Exercise requirements
Give back exactly the stretch of data below from the line holding "is a covering." through the line holding "Examples. --- 4)", both ends included, and leave the remaining lines out.

Material provided
-----

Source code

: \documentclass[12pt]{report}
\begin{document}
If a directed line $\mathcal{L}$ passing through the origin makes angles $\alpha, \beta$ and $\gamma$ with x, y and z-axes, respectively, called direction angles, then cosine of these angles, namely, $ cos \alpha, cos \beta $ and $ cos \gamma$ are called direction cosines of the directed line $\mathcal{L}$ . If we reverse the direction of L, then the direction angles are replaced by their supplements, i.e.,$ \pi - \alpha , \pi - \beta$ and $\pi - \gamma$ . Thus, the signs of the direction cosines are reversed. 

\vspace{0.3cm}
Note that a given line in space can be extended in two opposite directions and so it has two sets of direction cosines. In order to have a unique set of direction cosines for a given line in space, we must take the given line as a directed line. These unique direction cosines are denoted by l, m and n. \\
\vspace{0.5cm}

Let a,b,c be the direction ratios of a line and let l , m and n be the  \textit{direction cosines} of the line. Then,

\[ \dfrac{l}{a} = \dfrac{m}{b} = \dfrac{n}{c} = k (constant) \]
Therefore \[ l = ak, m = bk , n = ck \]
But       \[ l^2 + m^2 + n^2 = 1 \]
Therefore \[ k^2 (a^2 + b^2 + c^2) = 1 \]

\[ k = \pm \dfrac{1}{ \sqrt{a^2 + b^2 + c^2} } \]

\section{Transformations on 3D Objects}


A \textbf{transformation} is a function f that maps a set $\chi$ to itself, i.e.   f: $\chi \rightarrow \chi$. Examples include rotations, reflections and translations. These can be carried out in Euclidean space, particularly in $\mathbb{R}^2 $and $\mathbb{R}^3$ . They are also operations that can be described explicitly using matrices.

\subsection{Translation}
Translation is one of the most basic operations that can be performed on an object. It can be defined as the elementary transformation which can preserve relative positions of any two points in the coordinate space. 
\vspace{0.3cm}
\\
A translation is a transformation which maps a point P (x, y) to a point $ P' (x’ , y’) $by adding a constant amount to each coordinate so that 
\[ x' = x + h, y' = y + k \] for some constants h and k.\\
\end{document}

-----

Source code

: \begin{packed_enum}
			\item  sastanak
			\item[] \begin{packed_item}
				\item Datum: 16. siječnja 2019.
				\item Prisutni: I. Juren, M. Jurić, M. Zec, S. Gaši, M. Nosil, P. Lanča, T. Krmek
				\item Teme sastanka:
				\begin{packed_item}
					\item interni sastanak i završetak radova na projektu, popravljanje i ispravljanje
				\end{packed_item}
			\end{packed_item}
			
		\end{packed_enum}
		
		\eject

-----

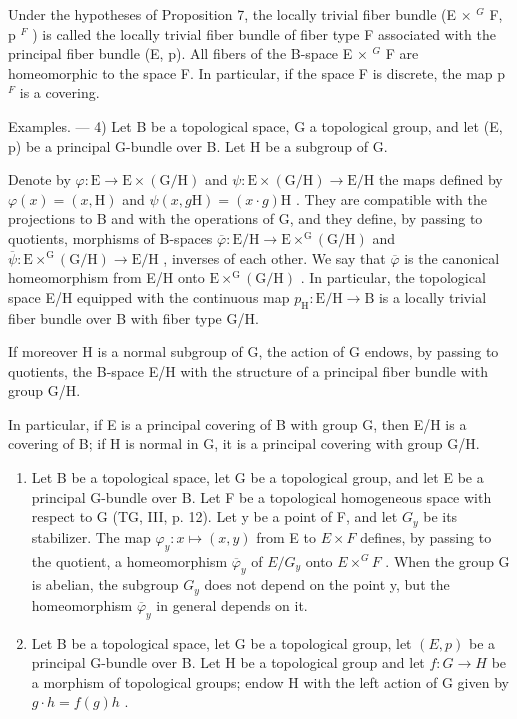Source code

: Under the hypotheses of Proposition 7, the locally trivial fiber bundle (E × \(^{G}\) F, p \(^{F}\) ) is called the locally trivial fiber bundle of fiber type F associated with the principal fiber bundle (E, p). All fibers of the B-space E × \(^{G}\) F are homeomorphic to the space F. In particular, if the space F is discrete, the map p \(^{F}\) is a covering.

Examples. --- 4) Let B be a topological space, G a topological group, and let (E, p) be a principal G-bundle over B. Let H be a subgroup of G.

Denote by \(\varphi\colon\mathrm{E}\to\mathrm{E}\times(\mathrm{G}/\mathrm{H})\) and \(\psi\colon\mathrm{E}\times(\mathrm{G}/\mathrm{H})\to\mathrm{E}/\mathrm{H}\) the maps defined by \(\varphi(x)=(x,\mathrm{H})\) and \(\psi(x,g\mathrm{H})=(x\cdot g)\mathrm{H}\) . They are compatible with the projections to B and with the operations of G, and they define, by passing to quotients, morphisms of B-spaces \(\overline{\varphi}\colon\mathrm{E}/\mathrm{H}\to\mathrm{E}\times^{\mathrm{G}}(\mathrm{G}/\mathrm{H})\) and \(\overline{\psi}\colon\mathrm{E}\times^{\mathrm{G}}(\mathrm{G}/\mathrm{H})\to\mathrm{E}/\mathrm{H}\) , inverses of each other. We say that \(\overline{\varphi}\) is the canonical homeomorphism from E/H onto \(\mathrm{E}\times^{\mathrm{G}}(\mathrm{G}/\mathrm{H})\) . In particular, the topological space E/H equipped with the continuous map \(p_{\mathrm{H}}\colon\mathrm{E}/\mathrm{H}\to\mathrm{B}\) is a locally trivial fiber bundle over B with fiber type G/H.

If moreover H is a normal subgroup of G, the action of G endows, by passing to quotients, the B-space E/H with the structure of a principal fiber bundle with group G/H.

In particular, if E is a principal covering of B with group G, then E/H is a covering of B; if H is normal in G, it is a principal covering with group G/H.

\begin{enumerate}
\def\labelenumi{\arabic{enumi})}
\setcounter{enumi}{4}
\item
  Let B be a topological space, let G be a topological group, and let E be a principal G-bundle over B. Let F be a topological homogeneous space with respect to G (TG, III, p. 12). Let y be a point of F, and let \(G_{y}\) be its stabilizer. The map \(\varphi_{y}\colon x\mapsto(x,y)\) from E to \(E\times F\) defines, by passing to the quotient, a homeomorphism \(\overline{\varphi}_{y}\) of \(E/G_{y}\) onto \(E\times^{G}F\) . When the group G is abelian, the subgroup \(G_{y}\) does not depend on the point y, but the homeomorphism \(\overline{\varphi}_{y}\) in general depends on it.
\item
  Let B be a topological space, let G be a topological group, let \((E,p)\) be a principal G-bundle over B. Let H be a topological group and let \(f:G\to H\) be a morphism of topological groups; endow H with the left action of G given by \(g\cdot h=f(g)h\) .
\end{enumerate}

-----

Task answer
: Under the hypotheses of Proposition 7, the locally trivial fiber bundle (E × \(^{G}\) F, p \(^{F}\) ) is called the locally trivial fiber bundle of fiber type F associated with the principal fiber bundle (E, p). All fibers of the B-space E × \(^{G}\) F are homeomorphic to the space F. In particular, if the space F is discrete, the map p \(^{F}\) is a covering.

Examples. --- 4) Let B be a topological space, G a topological group, and let (E, p) be a principal G-bundle over B. Let H be a subgroup of G.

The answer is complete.